Thanks to you all for giving me many different ideas for my coop and run design. This is my story of building the coop that will result in $500 eggs! (I hope they taste good!)
So, to provide these little cuties a safe home when they become egg laying ladies!......btw, those are Issa Hubbard Browns with one, we suspect, brown leghorn.
I started with the idea.....boy there is lots of space under that there pool heater solar panel rack! I bet I can save money by building a coop under there! That could be a safe home for my girls.
Given that I live at 5640 feet of elevation (yes, that's higher than Denver), our winters are pretty cold and snowy. I figured I'd better insulate! What an itchy endeavor.
(It's insulated under that OSB, just got eager with covering when I thought to snap some pics.)
Let the sawing and nailing commence! Got the go-head to buy a new framing nailer from the wifey! (One truth in life, if a man buys a power tool, he will buy more power tools!)
That's my apprentice coop builder under there. working on ventilation security.
For summer time, we thought the girls needed some natural ventilation in the coop, so we build in 3 vents across the floor along the "vaulted" ceiling. Wanting to be sure that no coons, nor other predatory critters can gain entrance, we put down 3 layers of protection (bottom - 1/2 inch hardware cloth, top - 1 inch cage wire topped with 1/2 inch hardware cloth.
Now for some floor insulation containment...OSB mounted on the underside.
Now, we are in business.....warm floor in the winter, cool coop in the summer.
Let's cover that floor with OSB now! My OCD lead me to create the openings in the floor (and on the underside) with my 1/4 round router....A bit type A, don't you think!

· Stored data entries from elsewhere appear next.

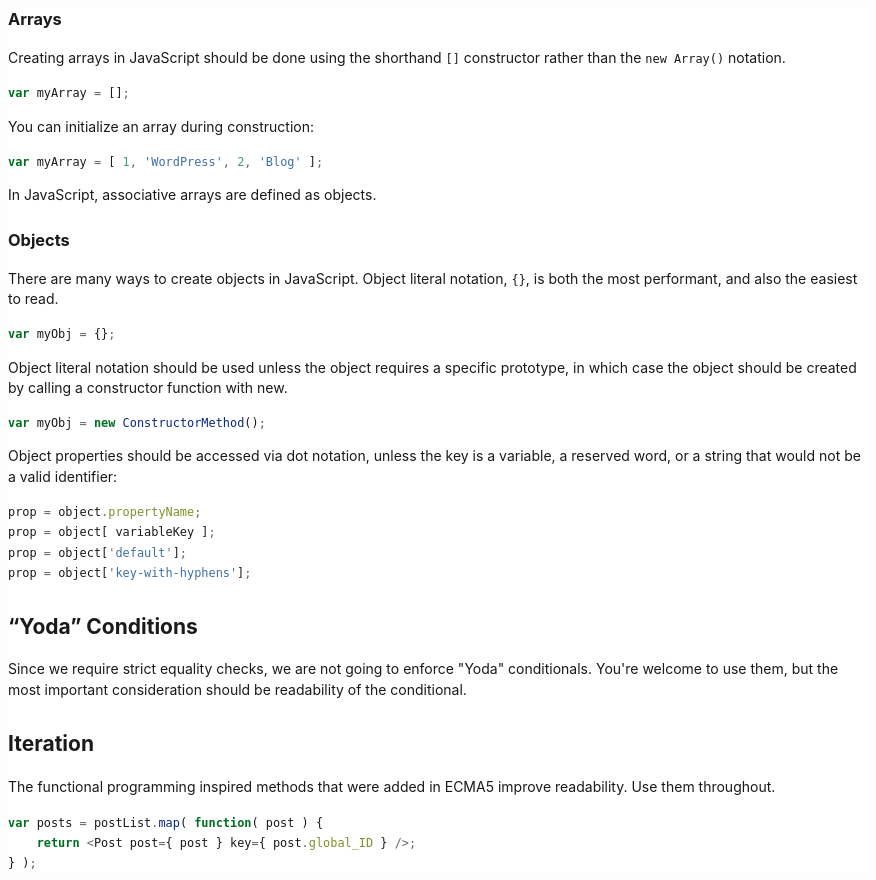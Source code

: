 ### Arrays

Creating arrays in JavaScript should be done using the shorthand `[]` constructor rather than the `new Array()` notation.

```js
var myArray = [];
```

You can initialize an array during construction:

```js
var myArray = [ 1, 'WordPress', 2, 'Blog' ];
```

In JavaScript, associative arrays are defined as objects.

### Objects

There are many ways to create objects in JavaScript. Object literal notation, `{}`, is both the most performant, and also the easiest to read.

```js
var myObj = {};
```

Object literal notation should be used unless the object requires a specific prototype, in which case the object should be created by calling a constructor function with new.

```js
var myObj = new ConstructorMethod();
```

Object properties should be accessed via dot notation, unless the key is a variable, a reserved word, or a string that would not be a valid identifier:

```js
prop = object.propertyName;
prop = object[ variableKey ];
prop = object['default'];
prop = object['key-with-hyphens'];
```

## “Yoda” Conditions #

Since we require strict equality checks, we are not going to enforce "Yoda" conditionals. You're welcome to use them, but the most important consideration should be readability of the conditional.

## Iteration

The functional programming inspired methods that were added in ECMA5 improve readability. Use them throughout.

```js
var posts = postList.map( function( post ) {
	return <Post post={ post } key={ post.global_ID } />;
} );
```
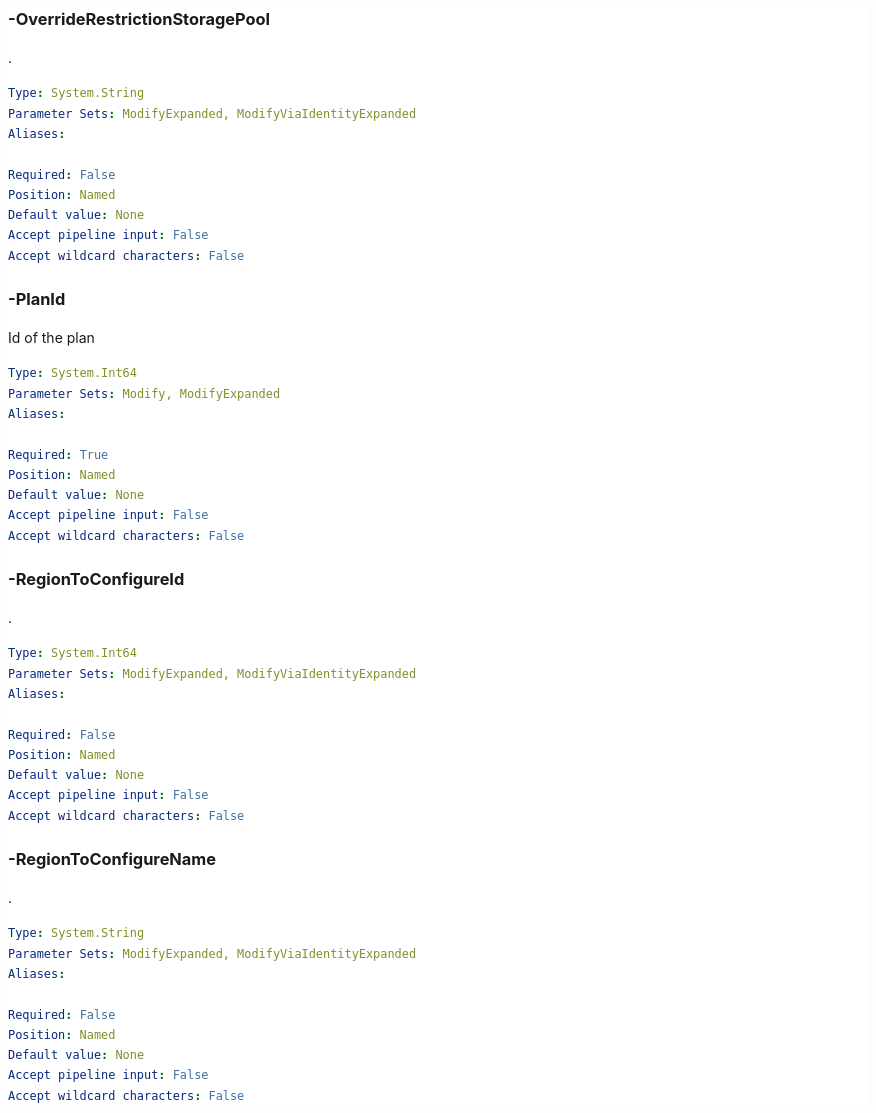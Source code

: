 ### -OverrideRestrictionStoragePool
.

```yaml
Type: System.String
Parameter Sets: ModifyExpanded, ModifyViaIdentityExpanded
Aliases:

Required: False
Position: Named
Default value: None
Accept pipeline input: False
Accept wildcard characters: False
```

### -PlanId
Id of the plan

```yaml
Type: System.Int64
Parameter Sets: Modify, ModifyExpanded
Aliases:

Required: True
Position: Named
Default value: None
Accept pipeline input: False
Accept wildcard characters: False
```

### -RegionToConfigureId
.

```yaml
Type: System.Int64
Parameter Sets: ModifyExpanded, ModifyViaIdentityExpanded
Aliases:

Required: False
Position: Named
Default value: None
Accept pipeline input: False
Accept wildcard characters: False
```

### -RegionToConfigureName
.

```yaml
Type: System.String
Parameter Sets: ModifyExpanded, ModifyViaIdentityExpanded
Aliases:

Required: False
Position: Named
Default value: None
Accept pipeline input: False
Accept wildcard characters: False
```
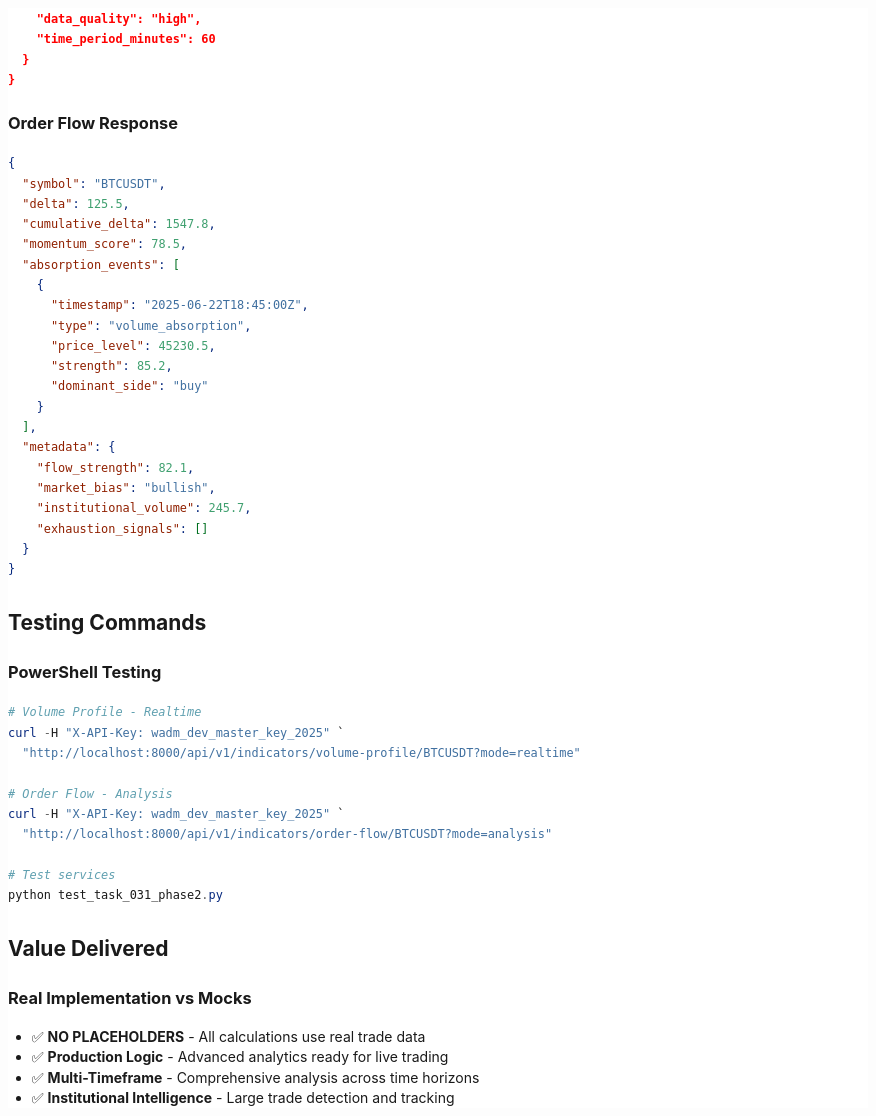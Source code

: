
 ```json
    "data_quality": "high",
    "time_period_minutes": 60
  }
}
```

### Order Flow Response
```json
{
  "symbol": "BTCUSDT",
  "delta": 125.5,
  "cumulative_delta": 1547.8,
  "momentum_score": 78.5,
  "absorption_events": [
    {
      "timestamp": "2025-06-22T18:45:00Z",
      "type": "volume_absorption",
      "price_level": 45230.5,
      "strength": 85.2,
      "dominant_side": "buy"
    }
  ],
  "metadata": {
    "flow_strength": 82.1,
    "market_bias": "bullish",
    "institutional_volume": 245.7,
    "exhaustion_signals": []
  }
}
```

## Testing Commands

### PowerShell Testing
```powershell
# Volume Profile - Realtime
curl -H "X-API-Key: wadm_dev_master_key_2025" `
  "http://localhost:8000/api/v1/indicators/volume-profile/BTCUSDT?mode=realtime"

# Order Flow - Analysis
curl -H "X-API-Key: wadm_dev_master_key_2025" `
  "http://localhost:8000/api/v1/indicators/order-flow/BTCUSDT?mode=analysis"

# Test services
python test_task_031_phase2.py
```

## Value Delivered

### Real Implementation vs Mocks
- ✅ **NO PLACEHOLDERS** - All calculations use real trade data
- ✅ **Production Logic** - Advanced analytics ready for live trading
- ✅ **Multi-Timeframe** - Comprehensive analysis across time horizons
- ✅ **Institutional Intelligence** - Large trade detection and tracking
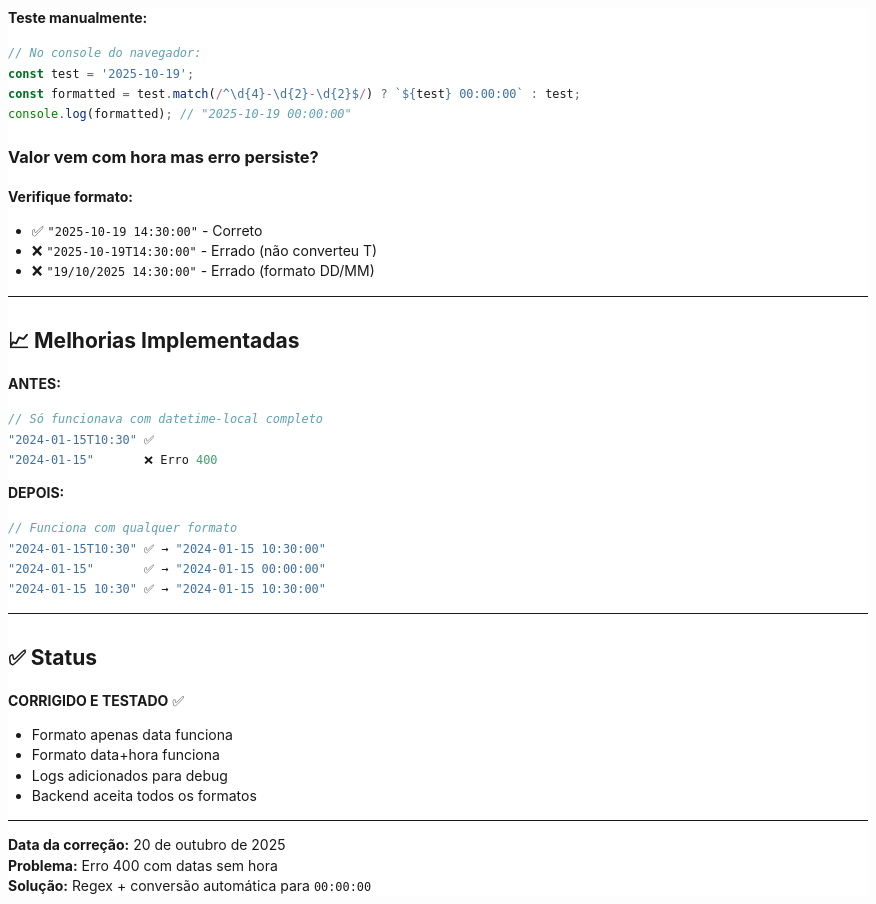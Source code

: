**Teste manualmente:**

```javascript
// No console do navegador:
const test = '2025-10-19';
const formatted = test.match(/^\d{4}-\d{2}-\d{2}$/) ? `${test} 00:00:00` : test;
console.log(formatted); // "2025-10-19 00:00:00"
```

### Valor vem com hora mas erro persiste?

**Verifique formato:**

- ✅ `"2025-10-19 14:30:00"` - Correto
- ❌ `"2025-10-19T14:30:00"` - Errado (não converteu T)
- ❌ `"19/10/2025 14:30:00"` - Errado (formato DD/MM)

---

## 📈 Melhorias Implementadas

**ANTES:**

```javascript
// Só funcionava com datetime-local completo
"2024-01-15T10:30" ✅
"2024-01-15"       ❌ Erro 400
```

**DEPOIS:**

```javascript
// Funciona com qualquer formato
"2024-01-15T10:30" ✅ → "2024-01-15 10:30:00"
"2024-01-15"       ✅ → "2024-01-15 00:00:00"
"2024-01-15 10:30" ✅ → "2024-01-15 10:30:00"
```

---

## ✅ Status

**CORRIGIDO E TESTADO** ✅

- Formato apenas data funciona
- Formato data+hora funciona
- Logs adicionados para debug
- Backend aceita todos os formatos

---

**Data da correção:** 20 de outubro de 2025  
**Problema:** Erro 400 com datas sem hora  
**Solução:** Regex + conversão automática para `00:00:00`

Here it is completely covered and exterior wall framed.
At the far end will be the door.
Closest to you is the "window" again 2Xhardware cloth and 1X cage wire!
View from the outside.
Here along the back wall, I built boxes around the vents to keep the litter material from covering vents.
Sadly, I didn't take any pics during the process of insulating and covering the wall to the left (above).
I covered those walls to the left, built a wall and door covering this side you are looking in above, hung a door with hinges, filled the coop with pine shavings, and viola, a coop for the girls (below)!
Above, you can see the young ladies have a fan (upper left) for their cooling enjoyment.
Middle right behind the girls...I followed some great ideas from you all and created an auto-feeder from an empty wheat bucket and a plastic oil pan from the auto parts store ($4 - sweet!).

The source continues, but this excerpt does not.